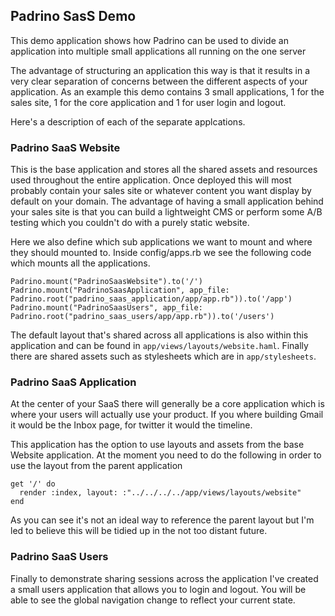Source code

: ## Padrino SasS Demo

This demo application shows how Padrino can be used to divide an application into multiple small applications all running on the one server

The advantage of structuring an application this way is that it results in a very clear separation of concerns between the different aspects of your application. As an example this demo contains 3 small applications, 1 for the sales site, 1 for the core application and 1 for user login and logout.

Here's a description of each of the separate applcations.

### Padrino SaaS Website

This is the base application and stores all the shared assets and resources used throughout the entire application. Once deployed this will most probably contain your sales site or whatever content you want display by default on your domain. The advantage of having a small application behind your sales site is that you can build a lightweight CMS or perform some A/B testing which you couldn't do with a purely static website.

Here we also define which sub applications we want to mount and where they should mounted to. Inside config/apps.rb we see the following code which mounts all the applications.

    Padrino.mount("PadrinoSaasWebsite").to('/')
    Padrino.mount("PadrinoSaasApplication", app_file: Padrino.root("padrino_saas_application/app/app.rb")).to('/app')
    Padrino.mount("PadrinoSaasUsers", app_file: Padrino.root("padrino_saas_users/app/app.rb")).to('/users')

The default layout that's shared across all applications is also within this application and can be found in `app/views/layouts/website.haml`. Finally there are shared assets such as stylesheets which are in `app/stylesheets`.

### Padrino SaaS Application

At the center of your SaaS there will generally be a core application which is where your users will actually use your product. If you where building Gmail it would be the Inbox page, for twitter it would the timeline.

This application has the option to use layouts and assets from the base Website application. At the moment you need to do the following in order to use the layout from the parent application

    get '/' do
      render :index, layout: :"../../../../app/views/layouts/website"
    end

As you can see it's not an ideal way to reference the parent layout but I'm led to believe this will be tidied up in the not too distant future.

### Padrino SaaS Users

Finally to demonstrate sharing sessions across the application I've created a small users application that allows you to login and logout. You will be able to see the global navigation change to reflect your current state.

******

Your reply should be the entries above, repeated exactly and free of pictures.

Source code

: ## Padrino SasS Demo

This demo application shows how Padrino can be used to divide an application into multiple small applications all running on the one server

The advantage of structuring an application this way is that it results in a very clear separation of concerns between the different aspects of your application. As an example this demo contains 3 small applications, 1 for the sales site, 1 for the core application and 1 for user login and logout.

Here's a description of each of the separate applcations.

### Padrino SaaS Website

This is the base application and stores all the shared assets and resources used throughout the entire application. Once deployed this will most probably contain your sales site or whatever content you want display by default on your domain. The advantage of having a small application behind your sales site is that you can build a lightweight CMS or perform some A/B testing which you couldn't do with a purely static website.

Here we also define which sub applications we want to mount and where they should mounted to. Inside config/apps.rb we see the following code which mounts all the applications.

    Padrino.mount("PadrinoSaasWebsite").to('/')
    Padrino.mount("PadrinoSaasApplication", app_file: Padrino.root("padrino_saas_application/app/app.rb")).to('/app')
    Padrino.mount("PadrinoSaasUsers", app_file: Padrino.root("padrino_saas_users/app/app.rb")).to('/users')

The default layout that's shared across all applications is also within this application and can be found in `app/views/layouts/website.haml`. Finally there are shared assets such as stylesheets which are in `app/stylesheets`.

### Padrino SaaS Application

At the center of your SaaS there will generally be a core application which is where your users will actually use your product. If you where building Gmail it would be the Inbox page, for twitter it would the timeline.

This application has the option to use layouts and assets from the base Website application. At the moment you need to do the following in order to use the layout from the parent application

    get '/' do
      render :index, layout: :"../../../../app/views/layouts/website"
    end

As you can see it's not an ideal way to reference the parent layout but I'm led to believe this will be tidied up in the not too distant future.

### Padrino SaaS Users

Finally to demonstrate sharing sessions across the application I've created a small users application that allows you to login and logout. You will be able to see the global navigation change to reflect your current state.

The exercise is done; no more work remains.